Pleased to know that someone else shares my view of CAROL. Beautifully shot, but boringly scored; and far too much of the movie's considerable length consisted of alternating shots of two women looking either at or away from each other, with occasional dwelling on period details that said more about the period than the supposedly developing relationship. Did two people who fell in love - and who spoke the same language - ever say less to each other? The movie only came alive when there with the conflict, late in the film, in the lawyer's office. A huge disappointment that is getting patted because it's a mainstream movie about an underserved minority - which, alas, remains underserved by the film.

Anonymous said...

@flurb: Thank you! You've effectively expressed my sentiments about CAROL. Irritated best describes my feelings as I watched it.


Prairie Perspective said...

Showing your age by referring to Vietnam as two words. That is how it was taught 50 years ago but it is in fact one. Just a note on words, history and accuracy; feel free to sigh and roll your eyes.

Barry Traylor said...

Here is a question for you Ken. How can a film be nominated for best picture, but not the person who directed it? I am not involved in show business in any way so I just do not understand that.

Johnny Walker said...

It's true. So many weird Oscar snubs. I guess I need to see Mad Max if it's nominated and Star Wars isn't.

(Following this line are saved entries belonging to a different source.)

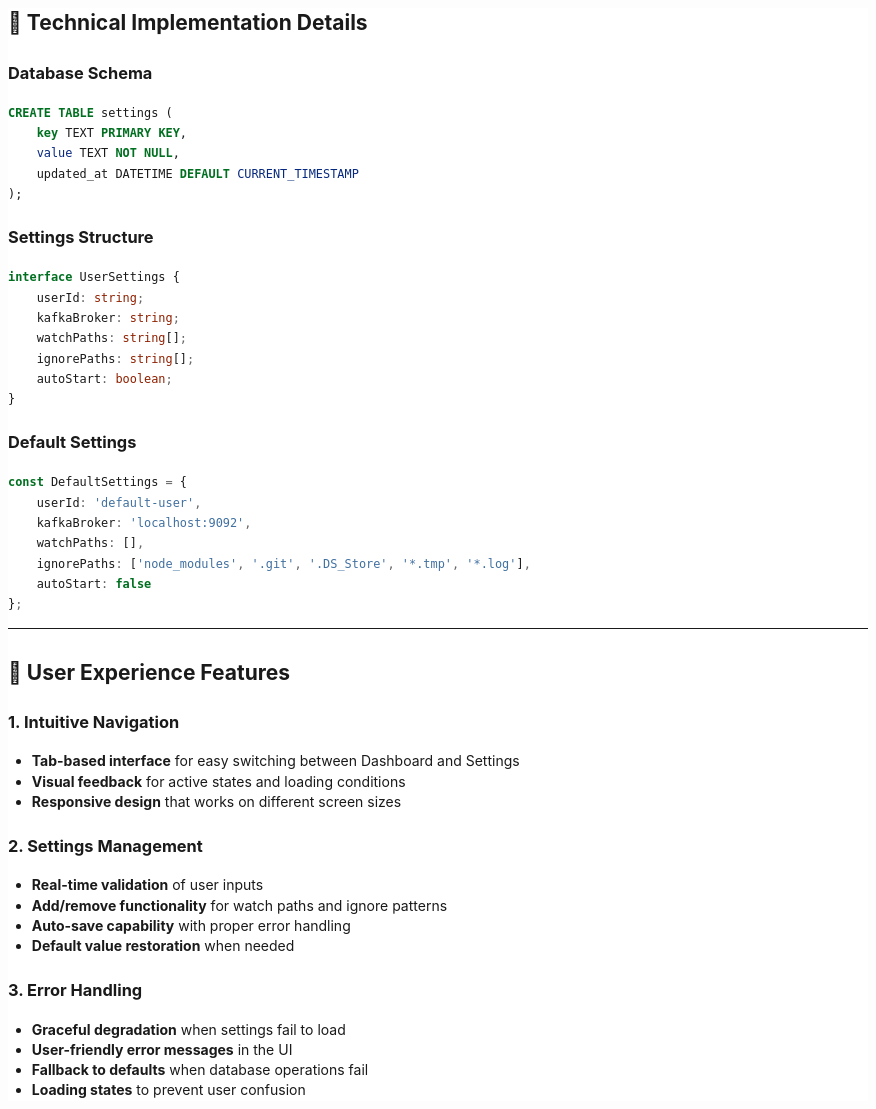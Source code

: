 
## 🔧 Technical Implementation Details

### Database Schema
```sql
CREATE TABLE settings (
    key TEXT PRIMARY KEY,
    value TEXT NOT NULL,
    updated_at DATETIME DEFAULT CURRENT_TIMESTAMP
);
```

### Settings Structure
```typescript
interface UserSettings {
    userId: string;
    kafkaBroker: string;
    watchPaths: string[];
    ignorePaths: string[];
    autoStart: boolean;
}
```

### Default Settings
```typescript
const DefaultSettings = {
    userId: 'default-user',
    kafkaBroker: 'localhost:9092',
    watchPaths: [],
    ignorePaths: ['node_modules', '.git', '.DS_Store', '*.tmp', '*.log'],
    autoStart: false
};
```

---

## 🎯 User Experience Features

### 1. Intuitive Navigation
- **Tab-based interface** for easy switching between Dashboard and Settings
- **Visual feedback** for active states and loading conditions
- **Responsive design** that works on different screen sizes

### 2. Settings Management
- **Real-time validation** of user inputs
- **Add/remove functionality** for watch paths and ignore patterns
- **Auto-save capability** with proper error handling
- **Default value restoration** when needed

### 3. Error Handling
- **Graceful degradation** when settings fail to load
- **User-friendly error messages** in the UI
- **Fallback to defaults** when database operations fail
- **Loading states** to prevent user confusion
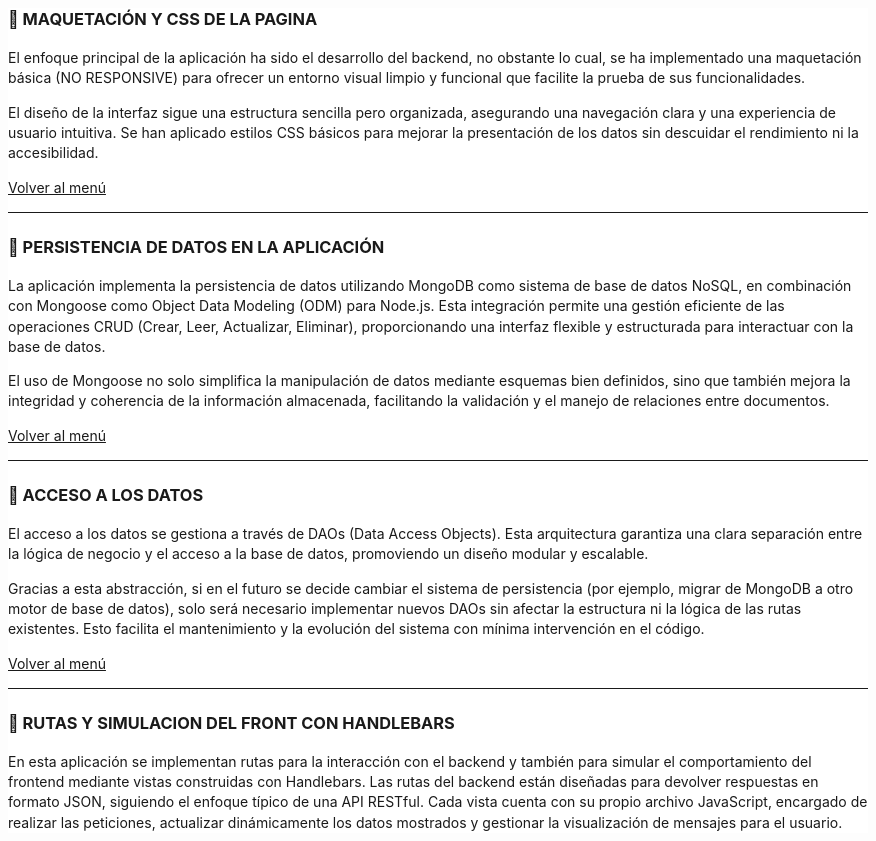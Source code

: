 ### 🎨 MAQUETACIÓN Y CSS DE LA PAGINA

El enfoque principal de la aplicación ha sido el desarrollo del backend, no obstante lo cual, se ha implementado una maquetación básica (NO RESPONSIVE) para ofrecer un entorno visual limpio y funcional que facilite la prueba de sus funcionalidades.

El diseño de la interfaz sigue una estructura sencilla pero organizada, asegurando una navegación clara y una experiencia de usuario intuitiva. Se han aplicado estilos CSS básicos para mejorar la presentación de los datos sin descuidar el rendimiento ni la accesibilidad.

[Volver al menú](#top)

<hr>

<a name="persistencia"></a>

### 💾 PERSISTENCIA DE DATOS EN LA APLICACIÓN

La aplicación implementa la persistencia de datos utilizando MongoDB como sistema de base de datos NoSQL, en combinación con Mongoose como Object Data Modeling (ODM) para Node.js. Esta integración permite una gestión eficiente de las operaciones CRUD (Crear, Leer, Actualizar, Eliminar), proporcionando una interfaz flexible y estructurada para interactuar con la base de datos.

El uso de Mongoose no solo simplifica la manipulación de datos mediante esquemas bien definidos, sino que también mejora la integridad y coherencia de la información almacenada, facilitando la validación y el manejo de relaciones entre documentos.

[Volver al menú](#top)

<hr>

<a name="accesodatos"></a>

### 📡 ACCESO A LOS DATOS

El acceso a los datos se gestiona a través de DAOs (Data Access Objects). Esta arquitectura garantiza una clara separación entre la lógica de negocio y el acceso a la base de datos, promoviendo un diseño modular y escalable.

Gracias a esta abstracción, si en el futuro se decide cambiar el sistema de persistencia (por ejemplo, migrar de MongoDB a otro motor de base de datos), solo será necesario implementar nuevos DAOs sin afectar la estructura ni la lógica de las rutas existentes. Esto facilita el mantenimiento y la evolución del sistema con mínima intervención en el código.

[Volver al menú](#top)

<hr>

<a name="handlebars"></a>

### 🧪 RUTAS Y SIMULACION DEL FRONT CON HANDLEBARS

En esta aplicación se implementan rutas para la interacción con el backend y también para simular el comportamiento del frontend mediante vistas construidas con Handlebars.
Las rutas del backend están diseñadas para devolver respuestas en formato JSON, siguiendo el enfoque típico de una API RESTful.
Cada vista cuenta con su propio archivo JavaScript, encargado de realizar las peticiones, actualizar dinámicamente los datos mostrados y gestionar la visualización de mensajes para el usuario.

Also, the documentary category is nearly always a very bad joke. Lord knows why the best documentary of the year is rarely nominated (see also SENNA).

Pat Reeder said...

My wife loves all things Midcentury Modern, so I was dragged to see "Carol" for the costumes and art direction. I didn't realize that would be the most interesting thing about it. It wasn't just a case of a male viewer longing for a movie where things blow up real good; at the end, my wife turned to me and asked, "Was it just me, or was that movie not all that good?" I assured her it wasn't just her, and I'm glad to see that validated here. Except for a little drama toward the end, it was mostly uninteresting characters doing uninteresting things very slowly. At least there was some excitement halfway through when we were briefly evacuated from the theater due to a tornado warning. Aside from their good looks, I couldn't figure out what the attraction was between the chilly Carol and the blank Terese. Loved the 1950s cars, clothes and department store set, though.

Rock Golf said...

@Barry: Math.
+ Nine Best Picture nominees this year.
- Five Best Director nominees.
= Four upset people.

Steve Mc said...

Re Ridley Scott... I've always felt that he's a great journeyman director. Give him a great script, he won't blow it, he'll get the most out of it and give you a very good film. But he can't transcend the flaws of a script. For me, The Martian a well staged film of a flawed script, I didn't feel I really got inside any of the characters, not even Matt Damon's. There wasn't very much tension or actual drama, everything played out as expected. A great director would have dealt with that.

Mark Rylance. Good performance, but I was curious as to why he played the character with a Scottish accent.